Task goal: Look through the lines below, find those with the word "tabular", and copy them.

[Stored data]
__________________________________________________

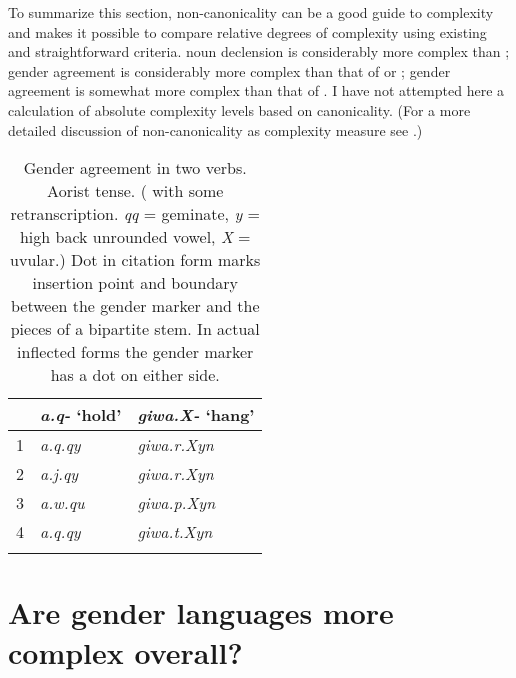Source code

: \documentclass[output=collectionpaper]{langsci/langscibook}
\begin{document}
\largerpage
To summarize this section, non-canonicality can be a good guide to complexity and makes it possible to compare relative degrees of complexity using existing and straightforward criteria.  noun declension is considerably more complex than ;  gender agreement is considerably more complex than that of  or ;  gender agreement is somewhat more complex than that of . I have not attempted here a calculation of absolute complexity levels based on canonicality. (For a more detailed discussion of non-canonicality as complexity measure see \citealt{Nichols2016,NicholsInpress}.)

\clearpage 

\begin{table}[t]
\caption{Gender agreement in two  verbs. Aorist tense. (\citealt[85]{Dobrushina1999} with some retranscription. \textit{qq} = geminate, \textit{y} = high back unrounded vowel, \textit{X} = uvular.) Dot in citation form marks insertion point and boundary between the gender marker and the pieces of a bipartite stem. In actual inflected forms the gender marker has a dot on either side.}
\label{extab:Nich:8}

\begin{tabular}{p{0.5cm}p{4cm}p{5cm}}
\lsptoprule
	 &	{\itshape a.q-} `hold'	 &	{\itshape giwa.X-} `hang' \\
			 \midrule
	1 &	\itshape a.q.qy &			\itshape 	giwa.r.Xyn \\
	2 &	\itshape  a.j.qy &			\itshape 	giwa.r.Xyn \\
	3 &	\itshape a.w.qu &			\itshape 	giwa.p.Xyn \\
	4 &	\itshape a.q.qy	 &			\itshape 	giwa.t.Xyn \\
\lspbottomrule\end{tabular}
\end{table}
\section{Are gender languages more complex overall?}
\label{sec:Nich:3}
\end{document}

__________________________________________________

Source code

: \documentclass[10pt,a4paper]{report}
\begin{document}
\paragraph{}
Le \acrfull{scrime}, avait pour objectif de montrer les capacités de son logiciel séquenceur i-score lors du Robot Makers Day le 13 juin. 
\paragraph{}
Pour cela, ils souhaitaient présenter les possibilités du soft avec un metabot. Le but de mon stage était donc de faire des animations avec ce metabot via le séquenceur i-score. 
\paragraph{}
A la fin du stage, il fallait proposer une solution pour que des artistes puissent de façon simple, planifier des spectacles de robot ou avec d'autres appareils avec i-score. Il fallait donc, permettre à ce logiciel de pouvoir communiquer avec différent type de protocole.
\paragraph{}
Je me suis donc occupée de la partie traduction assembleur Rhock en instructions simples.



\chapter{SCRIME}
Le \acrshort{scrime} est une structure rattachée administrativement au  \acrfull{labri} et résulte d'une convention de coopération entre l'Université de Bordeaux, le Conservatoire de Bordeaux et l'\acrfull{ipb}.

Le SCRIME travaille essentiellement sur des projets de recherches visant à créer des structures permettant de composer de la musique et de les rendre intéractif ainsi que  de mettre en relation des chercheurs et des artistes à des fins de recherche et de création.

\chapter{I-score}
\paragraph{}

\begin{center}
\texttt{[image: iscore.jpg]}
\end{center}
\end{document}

__________________________________________________

Solution for this task:
\begin{tabular}{p{0.5cm}p{4cm}p{5cm}}
\lspbottomrule\end{tabular}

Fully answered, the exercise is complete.